TO DO: From the entries below, output the line with "1 | [Blinking" and each following line up to and including the line with "Slug: Zanarama-what-rocpy-happened-again", exactly as written.

GIVEN RECORDS:
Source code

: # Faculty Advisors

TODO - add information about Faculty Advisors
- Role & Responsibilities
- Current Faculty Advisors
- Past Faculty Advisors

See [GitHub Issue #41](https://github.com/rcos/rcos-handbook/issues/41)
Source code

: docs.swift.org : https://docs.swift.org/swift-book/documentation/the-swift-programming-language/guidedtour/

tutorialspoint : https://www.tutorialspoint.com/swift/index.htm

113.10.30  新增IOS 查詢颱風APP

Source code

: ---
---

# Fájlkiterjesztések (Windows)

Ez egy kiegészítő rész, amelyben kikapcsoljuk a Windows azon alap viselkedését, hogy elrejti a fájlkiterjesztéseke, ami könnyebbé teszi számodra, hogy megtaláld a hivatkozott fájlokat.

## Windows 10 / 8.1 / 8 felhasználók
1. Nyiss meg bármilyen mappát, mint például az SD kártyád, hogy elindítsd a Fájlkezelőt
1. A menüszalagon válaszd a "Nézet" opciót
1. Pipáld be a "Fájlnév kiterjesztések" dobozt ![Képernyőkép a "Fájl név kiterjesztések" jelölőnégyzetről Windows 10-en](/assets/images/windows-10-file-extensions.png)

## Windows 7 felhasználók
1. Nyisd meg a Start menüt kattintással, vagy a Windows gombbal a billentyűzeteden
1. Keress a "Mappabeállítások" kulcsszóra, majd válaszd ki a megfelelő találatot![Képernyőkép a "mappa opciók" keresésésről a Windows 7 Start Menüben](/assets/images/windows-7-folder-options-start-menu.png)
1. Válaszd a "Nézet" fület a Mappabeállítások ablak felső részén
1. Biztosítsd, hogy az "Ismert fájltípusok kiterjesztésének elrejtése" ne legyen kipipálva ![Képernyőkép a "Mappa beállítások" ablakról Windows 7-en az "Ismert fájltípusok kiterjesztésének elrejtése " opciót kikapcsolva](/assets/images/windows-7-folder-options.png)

==

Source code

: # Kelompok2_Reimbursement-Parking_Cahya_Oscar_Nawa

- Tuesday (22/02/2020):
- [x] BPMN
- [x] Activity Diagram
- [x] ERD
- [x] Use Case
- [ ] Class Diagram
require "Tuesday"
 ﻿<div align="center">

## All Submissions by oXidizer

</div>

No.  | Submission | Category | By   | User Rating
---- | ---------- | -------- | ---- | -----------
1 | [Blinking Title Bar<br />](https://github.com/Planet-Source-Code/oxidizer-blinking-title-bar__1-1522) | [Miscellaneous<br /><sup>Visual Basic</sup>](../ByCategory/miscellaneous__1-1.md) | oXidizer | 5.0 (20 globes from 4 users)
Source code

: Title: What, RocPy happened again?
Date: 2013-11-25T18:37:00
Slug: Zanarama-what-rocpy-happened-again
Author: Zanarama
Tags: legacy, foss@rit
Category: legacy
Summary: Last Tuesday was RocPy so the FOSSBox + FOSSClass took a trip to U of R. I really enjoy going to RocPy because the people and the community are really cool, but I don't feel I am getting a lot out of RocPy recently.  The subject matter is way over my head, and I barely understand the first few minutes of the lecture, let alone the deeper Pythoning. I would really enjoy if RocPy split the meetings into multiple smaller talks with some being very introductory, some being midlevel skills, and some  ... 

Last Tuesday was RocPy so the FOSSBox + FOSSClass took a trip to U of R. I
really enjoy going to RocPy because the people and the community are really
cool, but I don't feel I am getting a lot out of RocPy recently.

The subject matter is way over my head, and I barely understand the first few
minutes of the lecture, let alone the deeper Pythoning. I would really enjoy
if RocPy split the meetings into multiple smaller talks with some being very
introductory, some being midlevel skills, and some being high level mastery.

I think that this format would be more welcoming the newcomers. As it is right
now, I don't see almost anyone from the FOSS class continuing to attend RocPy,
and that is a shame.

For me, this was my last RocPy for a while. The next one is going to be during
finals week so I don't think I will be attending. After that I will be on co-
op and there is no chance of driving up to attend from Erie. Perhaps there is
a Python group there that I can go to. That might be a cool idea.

YOUR SOLUTION:
1 | [Blinking Title Bar<br />](https://github.com/Planet-Source-Code/oxidizer-blinking-title-bar__1-1522) | [Miscellaneous<br /><sup>Visual Basic</sup>](../ByCategory/miscellaneous__1-1.md) | oXidizer | 5.0 (20 globes from 4 users)
Source code

: Title: What, RocPy happened again?
Date: 2013-11-25T18:37:00
Slug: Zanarama-what-rocpy-happened-again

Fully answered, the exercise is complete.